(Beginning of Exercise materials)

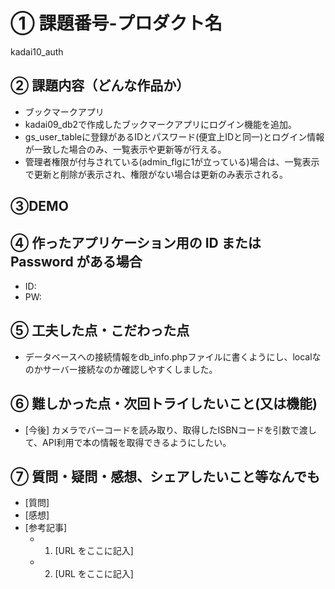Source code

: # ① 課題番号-プロダクト名

kadai10_auth

## ② 課題内容（どんな作品か）

- ブックマークアプリ
- kadai09_db2で作成したブックマークアプリにログイン機能を追加。
- gs_user_tableに登録があるIDとパスワード(便宜上IDと同一)とログイン情報が一致した場合のみ、一覧表示や更新等が行える。
- 管理者権限が付与されている(admin_flgに1が立っている)場合は、一覧表示で更新と削除が表示され、権限がない場合は更新のみ表示される。

## ③DEMO

## ④ 作ったアプリケーション用の ID または Password がある場合

- ID:
- PW:

## ⑤ 工夫した点・こだわった点

- データベースへの接続情報をdb_info.phpファイルに書くようにし、localなのかサーバー接続なのか確認しやすくしました。

## ⑥ 難しかった点・次回トライしたいこと(又は機能)
- [今後] カメラでバーコードを読み取り、取得したISBNコードを引数で渡して、API利用で本の情報を取得できるようにしたい。

## ⑦ 質問・疑問・感想、シェアしたいこと等なんでも

- [質問]
- [感想]
- [参考記事]
  - 1. [URL をここに記入]
  - 2. [URL をここに記入]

(End of Exercise materials)

Problem details: Output every entry exactly. Pictures stay out.

Exercise output:
Source code

: # ① 課題番号-プロダクト名

kadai10_auth

## ② 課題内容（どんな作品か）

- ブックマークアプリ
- kadai09_db2で作成したブックマークアプリにログイン機能を追加。
- gs_user_tableに登録があるIDとパスワード(便宜上IDと同一)とログイン情報が一致した場合のみ、一覧表示や更新等が行える。
- 管理者権限が付与されている(admin_flgに1が立っている)場合は、一覧表示で更新と削除が表示され、権限がない場合は更新のみ表示される。

## ③DEMO

## ④ 作ったアプリケーション用の ID または Password がある場合

- ID:
- PW:

## ⑤ 工夫した点・こだわった点

- データベースへの接続情報をdb_info.phpファイルに書くようにし、localなのかサーバー接続なのか確認しやすくしました。

## ⑥ 難しかった点・次回トライしたいこと(又は機能)
- [今後] カメラでバーコードを読み取り、取得したISBNコードを引数で渡して、API利用で本の情報を取得できるようにしたい。

## ⑦ 質問・疑問・感想、シェアしたいこと等なんでも

- [質問]
- [感想]
- [参考記事]
  - 1. [URL をここに記入]
  - 2. [URL をここに記入]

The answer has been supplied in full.